◆ Given information ◆
★ ★ ★ ★ ★

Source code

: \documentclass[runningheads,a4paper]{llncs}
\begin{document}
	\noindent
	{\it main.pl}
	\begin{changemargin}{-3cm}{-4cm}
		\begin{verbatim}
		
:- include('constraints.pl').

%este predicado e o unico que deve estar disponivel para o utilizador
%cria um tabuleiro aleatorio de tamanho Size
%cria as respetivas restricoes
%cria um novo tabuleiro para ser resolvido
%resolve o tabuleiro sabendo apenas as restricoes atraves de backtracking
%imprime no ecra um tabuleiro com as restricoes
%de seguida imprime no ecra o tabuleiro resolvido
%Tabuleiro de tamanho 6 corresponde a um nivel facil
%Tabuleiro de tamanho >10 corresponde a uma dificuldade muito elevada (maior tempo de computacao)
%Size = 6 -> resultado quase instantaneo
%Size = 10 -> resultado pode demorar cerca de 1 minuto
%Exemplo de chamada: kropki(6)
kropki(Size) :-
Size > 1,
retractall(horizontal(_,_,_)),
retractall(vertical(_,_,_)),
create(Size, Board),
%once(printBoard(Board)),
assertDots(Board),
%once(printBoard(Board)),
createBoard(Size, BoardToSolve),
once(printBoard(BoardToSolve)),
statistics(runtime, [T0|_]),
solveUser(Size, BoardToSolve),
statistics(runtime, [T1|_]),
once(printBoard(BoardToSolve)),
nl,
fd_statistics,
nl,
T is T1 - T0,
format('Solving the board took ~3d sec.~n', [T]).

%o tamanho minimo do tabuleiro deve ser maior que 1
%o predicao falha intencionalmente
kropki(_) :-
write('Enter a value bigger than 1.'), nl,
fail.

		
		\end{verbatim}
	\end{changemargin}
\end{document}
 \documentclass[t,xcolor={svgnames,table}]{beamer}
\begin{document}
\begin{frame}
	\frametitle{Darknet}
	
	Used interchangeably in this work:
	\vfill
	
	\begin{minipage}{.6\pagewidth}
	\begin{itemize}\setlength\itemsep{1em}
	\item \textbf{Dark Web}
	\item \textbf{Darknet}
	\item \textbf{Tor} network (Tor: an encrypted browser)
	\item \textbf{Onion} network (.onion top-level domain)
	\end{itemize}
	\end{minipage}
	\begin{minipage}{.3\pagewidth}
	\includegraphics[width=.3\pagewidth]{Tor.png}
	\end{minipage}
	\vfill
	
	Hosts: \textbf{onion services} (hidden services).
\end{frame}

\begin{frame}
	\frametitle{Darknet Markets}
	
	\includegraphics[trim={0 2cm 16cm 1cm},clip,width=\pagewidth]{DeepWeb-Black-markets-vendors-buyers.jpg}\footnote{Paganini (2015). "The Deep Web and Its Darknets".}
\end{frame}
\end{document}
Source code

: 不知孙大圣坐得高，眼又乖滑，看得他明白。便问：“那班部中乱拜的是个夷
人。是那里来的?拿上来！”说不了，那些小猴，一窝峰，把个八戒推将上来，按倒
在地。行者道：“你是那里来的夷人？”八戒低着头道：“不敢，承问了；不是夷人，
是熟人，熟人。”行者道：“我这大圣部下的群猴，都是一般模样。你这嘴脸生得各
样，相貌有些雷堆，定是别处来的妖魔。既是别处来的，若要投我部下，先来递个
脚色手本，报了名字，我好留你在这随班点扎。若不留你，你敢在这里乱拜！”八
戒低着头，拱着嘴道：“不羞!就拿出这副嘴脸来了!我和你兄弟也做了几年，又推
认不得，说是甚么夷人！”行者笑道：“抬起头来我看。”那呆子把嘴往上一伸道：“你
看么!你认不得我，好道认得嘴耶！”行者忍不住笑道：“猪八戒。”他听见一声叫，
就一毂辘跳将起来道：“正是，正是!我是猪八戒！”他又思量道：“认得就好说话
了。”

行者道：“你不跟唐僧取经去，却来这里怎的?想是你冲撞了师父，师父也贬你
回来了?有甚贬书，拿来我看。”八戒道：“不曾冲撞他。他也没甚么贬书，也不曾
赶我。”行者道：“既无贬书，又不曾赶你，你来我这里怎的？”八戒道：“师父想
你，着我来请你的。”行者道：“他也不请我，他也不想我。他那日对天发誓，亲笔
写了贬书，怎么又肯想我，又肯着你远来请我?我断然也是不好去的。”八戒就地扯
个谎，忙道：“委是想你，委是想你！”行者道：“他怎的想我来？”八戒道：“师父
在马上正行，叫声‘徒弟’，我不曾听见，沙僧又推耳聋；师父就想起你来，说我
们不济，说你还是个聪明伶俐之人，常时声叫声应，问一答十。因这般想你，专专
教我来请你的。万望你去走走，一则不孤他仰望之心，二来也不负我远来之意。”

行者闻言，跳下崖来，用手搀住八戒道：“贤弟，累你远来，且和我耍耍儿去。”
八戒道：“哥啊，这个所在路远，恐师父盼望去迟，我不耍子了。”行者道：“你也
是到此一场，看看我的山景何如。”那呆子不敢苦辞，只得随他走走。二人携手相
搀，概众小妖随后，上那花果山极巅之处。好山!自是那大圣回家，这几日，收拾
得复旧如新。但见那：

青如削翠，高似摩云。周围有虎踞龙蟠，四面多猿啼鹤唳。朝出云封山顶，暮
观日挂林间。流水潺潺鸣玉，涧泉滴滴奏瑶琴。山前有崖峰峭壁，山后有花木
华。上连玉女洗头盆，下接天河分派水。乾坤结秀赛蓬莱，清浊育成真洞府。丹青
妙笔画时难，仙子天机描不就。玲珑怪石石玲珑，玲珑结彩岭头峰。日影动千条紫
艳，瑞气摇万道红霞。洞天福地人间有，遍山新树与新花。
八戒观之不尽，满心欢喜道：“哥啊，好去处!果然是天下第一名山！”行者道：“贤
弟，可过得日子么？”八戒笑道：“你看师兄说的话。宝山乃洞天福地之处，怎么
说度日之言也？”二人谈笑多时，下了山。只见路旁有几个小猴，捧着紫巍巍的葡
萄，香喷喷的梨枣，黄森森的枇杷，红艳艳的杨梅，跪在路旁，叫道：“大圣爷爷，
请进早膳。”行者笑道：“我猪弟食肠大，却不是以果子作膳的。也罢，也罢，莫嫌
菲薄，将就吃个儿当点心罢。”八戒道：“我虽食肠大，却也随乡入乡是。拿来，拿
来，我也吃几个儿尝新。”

★ ★ ★ ★ ★

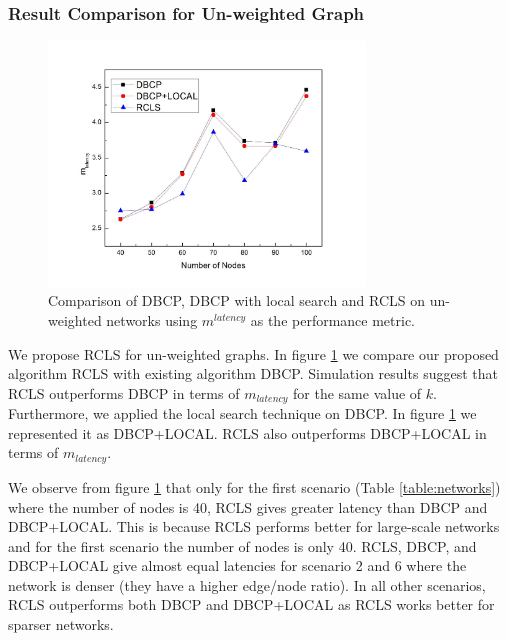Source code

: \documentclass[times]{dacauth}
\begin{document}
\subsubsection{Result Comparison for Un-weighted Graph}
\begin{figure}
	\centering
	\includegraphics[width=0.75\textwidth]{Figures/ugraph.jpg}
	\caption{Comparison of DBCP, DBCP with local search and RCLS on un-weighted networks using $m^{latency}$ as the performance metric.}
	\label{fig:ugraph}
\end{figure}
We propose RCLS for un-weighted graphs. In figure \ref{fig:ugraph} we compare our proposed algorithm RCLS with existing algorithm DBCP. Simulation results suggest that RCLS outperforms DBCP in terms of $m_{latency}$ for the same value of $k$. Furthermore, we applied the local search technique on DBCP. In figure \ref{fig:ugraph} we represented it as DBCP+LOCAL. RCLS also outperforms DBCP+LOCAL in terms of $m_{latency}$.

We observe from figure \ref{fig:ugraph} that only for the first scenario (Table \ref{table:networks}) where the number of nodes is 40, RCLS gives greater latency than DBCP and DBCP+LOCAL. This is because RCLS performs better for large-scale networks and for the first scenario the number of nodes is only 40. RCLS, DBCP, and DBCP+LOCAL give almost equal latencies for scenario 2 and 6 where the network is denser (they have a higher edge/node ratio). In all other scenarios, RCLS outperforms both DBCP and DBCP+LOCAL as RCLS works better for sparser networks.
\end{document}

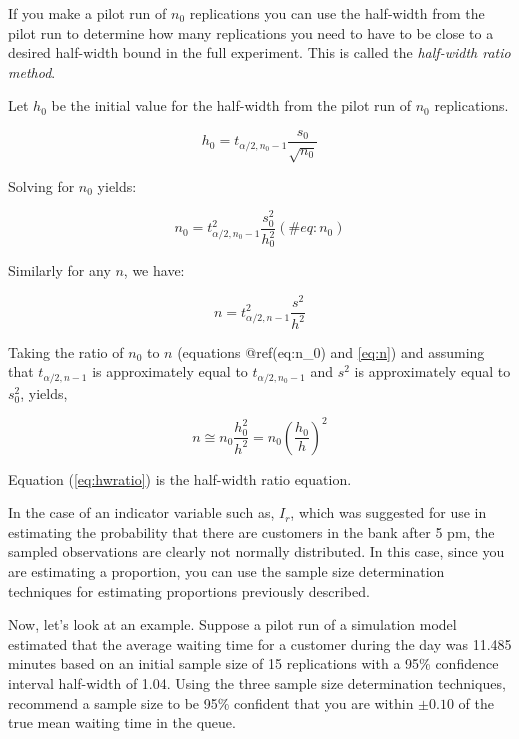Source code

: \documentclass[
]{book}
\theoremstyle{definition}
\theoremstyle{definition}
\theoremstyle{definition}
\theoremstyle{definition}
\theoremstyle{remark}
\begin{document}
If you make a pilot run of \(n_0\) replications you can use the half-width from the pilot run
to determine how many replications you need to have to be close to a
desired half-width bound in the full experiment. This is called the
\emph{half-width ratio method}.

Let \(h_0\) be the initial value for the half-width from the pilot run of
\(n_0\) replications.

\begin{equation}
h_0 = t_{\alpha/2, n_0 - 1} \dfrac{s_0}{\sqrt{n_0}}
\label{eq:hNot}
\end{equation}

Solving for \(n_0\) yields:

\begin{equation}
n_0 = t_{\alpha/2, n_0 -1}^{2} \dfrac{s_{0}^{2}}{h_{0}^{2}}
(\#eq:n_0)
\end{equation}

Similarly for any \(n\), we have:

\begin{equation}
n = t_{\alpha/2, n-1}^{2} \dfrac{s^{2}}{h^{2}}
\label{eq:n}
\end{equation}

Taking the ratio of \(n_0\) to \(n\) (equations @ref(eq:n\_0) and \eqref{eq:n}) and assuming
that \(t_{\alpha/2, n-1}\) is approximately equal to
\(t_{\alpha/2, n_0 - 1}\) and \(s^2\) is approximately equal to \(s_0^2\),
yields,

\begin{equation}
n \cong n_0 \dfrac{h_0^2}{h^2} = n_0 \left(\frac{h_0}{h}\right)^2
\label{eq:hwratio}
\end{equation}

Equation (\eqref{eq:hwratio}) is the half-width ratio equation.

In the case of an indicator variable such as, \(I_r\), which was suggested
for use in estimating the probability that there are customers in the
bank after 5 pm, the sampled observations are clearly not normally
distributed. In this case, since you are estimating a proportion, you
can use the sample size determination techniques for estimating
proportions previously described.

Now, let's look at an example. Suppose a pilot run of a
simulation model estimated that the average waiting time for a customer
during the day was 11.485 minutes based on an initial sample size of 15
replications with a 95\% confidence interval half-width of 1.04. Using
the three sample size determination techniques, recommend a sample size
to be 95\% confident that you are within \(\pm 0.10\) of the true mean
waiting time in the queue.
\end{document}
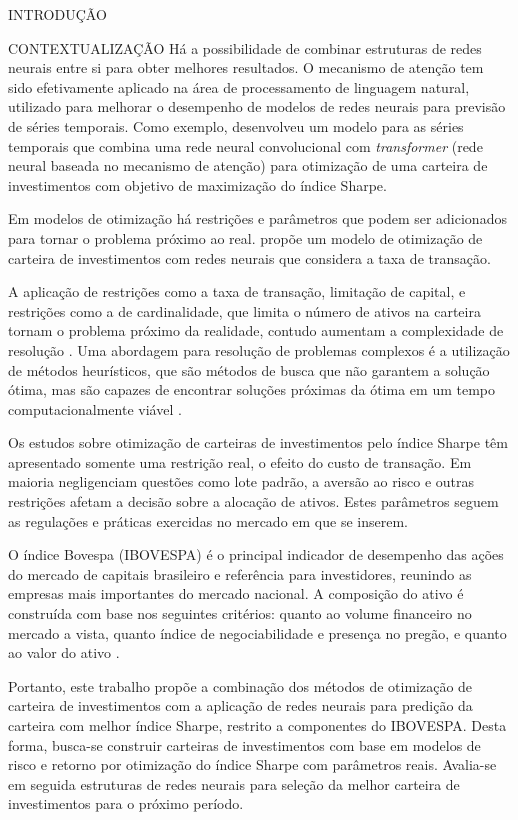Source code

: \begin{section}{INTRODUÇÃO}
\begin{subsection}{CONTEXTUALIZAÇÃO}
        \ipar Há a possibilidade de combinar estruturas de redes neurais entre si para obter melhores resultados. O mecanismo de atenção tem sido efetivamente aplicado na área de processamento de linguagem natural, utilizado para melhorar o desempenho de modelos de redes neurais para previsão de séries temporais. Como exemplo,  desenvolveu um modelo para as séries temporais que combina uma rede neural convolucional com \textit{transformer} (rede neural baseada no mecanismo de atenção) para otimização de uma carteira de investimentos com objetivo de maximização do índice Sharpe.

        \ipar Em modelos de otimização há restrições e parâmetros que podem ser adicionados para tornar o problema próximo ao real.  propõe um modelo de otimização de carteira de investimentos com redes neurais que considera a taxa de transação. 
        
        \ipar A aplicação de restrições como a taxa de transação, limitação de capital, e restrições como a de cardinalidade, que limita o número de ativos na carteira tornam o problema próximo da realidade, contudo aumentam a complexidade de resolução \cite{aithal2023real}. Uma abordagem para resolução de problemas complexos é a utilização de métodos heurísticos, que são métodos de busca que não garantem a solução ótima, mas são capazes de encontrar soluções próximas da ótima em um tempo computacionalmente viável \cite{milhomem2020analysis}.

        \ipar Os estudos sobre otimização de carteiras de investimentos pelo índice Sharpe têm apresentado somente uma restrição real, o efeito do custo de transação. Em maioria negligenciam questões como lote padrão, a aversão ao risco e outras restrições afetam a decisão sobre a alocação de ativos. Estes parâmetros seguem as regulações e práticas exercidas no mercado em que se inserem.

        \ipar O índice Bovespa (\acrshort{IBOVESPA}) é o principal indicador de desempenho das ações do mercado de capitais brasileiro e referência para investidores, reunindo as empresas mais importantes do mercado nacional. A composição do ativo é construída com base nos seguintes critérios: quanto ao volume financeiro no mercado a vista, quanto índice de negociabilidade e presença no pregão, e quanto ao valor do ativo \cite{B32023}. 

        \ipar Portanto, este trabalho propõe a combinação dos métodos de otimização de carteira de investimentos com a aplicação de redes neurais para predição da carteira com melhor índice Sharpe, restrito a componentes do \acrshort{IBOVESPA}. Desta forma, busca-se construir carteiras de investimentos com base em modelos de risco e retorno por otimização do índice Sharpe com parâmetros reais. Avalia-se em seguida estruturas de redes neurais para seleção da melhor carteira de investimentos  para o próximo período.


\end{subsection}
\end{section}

★ ★ ★ ★ ★

◆ Exercise directions ◆
Reproduce each line in the listing above that mentions the string "textbf".

◆ Solution to this problem ◆
	\item \textbf{Dark Web}
	\item \textbf{Darknet}
	\item \textbf{Tor} network (Tor: an encrypted browser)
	\item \textbf{Onion} network (.onion top-level domain)
	Hosts: \textbf{onion services} (hidden services).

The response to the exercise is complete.